## Problem
With the line containing "meditation or prayer. Bashar's official" as the start and the line containing "Formula recommends investigating" as the end, transcribe that span of the entries below exactly, including both.

## Source material
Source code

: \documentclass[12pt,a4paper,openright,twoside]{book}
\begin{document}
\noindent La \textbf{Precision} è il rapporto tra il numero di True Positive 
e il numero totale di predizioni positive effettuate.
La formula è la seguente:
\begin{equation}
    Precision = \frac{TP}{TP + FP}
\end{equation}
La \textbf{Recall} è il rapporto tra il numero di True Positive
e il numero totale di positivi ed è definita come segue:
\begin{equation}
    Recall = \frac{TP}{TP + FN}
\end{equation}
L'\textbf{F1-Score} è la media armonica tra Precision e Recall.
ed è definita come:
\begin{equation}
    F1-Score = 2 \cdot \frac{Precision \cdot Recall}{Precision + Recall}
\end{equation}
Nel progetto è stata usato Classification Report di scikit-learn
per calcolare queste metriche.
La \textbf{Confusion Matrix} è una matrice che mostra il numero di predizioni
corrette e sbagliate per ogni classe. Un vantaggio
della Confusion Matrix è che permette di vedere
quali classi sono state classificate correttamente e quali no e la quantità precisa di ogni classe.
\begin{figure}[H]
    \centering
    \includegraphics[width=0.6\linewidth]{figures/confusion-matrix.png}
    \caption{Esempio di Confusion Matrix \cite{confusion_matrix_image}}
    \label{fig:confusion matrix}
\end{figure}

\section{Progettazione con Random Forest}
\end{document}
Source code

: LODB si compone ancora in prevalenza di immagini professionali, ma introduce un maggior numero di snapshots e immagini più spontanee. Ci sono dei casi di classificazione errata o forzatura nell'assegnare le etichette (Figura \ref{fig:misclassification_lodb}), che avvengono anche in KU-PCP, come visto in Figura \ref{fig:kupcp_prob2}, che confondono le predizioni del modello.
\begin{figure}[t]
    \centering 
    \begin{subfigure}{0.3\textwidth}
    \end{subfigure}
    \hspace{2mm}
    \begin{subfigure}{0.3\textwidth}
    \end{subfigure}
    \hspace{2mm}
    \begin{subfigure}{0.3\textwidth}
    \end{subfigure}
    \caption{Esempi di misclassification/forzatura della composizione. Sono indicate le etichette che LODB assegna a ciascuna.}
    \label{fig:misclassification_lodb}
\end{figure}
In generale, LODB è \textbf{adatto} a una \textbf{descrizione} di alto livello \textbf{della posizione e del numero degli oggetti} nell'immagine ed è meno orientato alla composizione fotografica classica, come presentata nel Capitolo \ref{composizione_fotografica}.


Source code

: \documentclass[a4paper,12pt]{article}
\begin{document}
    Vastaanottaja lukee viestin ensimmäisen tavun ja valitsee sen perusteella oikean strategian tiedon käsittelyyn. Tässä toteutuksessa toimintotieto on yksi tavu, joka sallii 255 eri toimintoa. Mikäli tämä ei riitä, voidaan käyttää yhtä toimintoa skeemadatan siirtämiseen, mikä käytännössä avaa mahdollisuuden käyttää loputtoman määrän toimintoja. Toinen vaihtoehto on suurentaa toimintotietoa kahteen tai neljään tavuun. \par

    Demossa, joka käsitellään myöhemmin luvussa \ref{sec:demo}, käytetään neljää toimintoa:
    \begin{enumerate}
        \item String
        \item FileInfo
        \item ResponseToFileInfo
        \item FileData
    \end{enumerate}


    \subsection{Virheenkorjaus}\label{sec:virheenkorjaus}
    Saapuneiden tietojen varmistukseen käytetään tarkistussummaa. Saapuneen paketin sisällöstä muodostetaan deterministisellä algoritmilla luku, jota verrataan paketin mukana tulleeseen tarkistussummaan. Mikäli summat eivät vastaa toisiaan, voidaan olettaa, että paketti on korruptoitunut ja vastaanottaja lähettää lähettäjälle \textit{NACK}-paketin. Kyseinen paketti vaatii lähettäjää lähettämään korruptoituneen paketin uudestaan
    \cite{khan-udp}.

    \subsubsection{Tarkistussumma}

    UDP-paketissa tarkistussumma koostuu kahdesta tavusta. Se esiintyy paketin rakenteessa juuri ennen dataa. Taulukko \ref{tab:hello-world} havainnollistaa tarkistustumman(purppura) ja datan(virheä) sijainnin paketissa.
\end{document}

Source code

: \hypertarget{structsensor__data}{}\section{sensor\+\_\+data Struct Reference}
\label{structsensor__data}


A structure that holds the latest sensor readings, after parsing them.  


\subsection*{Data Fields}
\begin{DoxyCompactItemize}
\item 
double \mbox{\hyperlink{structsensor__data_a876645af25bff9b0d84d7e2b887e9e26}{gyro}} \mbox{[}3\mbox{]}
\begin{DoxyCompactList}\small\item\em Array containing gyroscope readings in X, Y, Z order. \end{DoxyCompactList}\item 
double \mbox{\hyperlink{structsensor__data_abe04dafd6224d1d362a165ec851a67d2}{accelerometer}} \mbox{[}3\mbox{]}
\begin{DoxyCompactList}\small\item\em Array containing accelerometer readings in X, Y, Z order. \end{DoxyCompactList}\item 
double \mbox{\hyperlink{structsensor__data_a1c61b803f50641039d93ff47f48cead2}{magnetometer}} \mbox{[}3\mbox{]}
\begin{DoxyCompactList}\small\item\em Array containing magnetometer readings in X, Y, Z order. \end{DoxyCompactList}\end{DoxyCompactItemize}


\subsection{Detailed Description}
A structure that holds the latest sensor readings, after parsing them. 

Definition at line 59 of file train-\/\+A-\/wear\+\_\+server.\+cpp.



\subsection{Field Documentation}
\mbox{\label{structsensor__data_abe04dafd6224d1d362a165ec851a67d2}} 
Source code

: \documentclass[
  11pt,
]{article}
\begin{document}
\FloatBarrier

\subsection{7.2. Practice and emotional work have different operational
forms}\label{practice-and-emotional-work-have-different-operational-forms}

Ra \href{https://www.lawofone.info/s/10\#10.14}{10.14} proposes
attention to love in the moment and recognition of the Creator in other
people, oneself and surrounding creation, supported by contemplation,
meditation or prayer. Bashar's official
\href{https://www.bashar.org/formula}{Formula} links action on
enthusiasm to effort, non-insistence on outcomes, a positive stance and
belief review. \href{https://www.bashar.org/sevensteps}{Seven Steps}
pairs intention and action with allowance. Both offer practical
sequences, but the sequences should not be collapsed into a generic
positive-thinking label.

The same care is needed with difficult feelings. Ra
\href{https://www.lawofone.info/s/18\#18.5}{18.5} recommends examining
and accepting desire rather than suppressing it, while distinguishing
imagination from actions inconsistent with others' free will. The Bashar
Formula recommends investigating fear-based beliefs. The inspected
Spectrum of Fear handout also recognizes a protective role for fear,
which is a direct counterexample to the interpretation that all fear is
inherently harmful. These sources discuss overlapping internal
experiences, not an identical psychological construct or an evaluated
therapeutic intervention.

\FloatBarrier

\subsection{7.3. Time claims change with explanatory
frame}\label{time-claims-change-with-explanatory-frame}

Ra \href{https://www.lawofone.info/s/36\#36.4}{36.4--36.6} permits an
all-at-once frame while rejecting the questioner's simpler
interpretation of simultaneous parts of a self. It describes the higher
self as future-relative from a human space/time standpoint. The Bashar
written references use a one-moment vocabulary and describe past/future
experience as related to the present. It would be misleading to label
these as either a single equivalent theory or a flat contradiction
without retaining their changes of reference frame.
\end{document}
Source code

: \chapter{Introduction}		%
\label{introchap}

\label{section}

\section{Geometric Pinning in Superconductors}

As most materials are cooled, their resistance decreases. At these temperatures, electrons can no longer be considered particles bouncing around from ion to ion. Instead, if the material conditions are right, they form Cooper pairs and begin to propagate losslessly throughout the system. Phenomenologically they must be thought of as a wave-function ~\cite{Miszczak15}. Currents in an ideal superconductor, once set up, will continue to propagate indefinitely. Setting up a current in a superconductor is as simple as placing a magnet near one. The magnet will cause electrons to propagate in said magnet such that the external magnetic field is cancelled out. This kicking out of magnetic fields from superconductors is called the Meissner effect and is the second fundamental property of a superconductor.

## Solved exercise
meditation or prayer. Bashar's official
\href{https://www.bashar.org/formula}{Formula} links action on
enthusiasm to effort, non-insistence on outcomes, a positive stance and
belief review. \href{https://www.bashar.org/sevensteps}{Seven Steps}
pairs intention and action with allowance. Both offer practical
sequences, but the sequences should not be collapsed into a generic
positive-thinking label.

The same care is needed with difficult feelings. Ra
\href{https://www.lawofone.info/s/18\#18.5}{18.5} recommends examining
and accepting desire rather than suppressing it, while distinguishing
imagination from actions inconsistent with others' free will. The Bashar
Formula recommends investigating fear-based beliefs. The inspected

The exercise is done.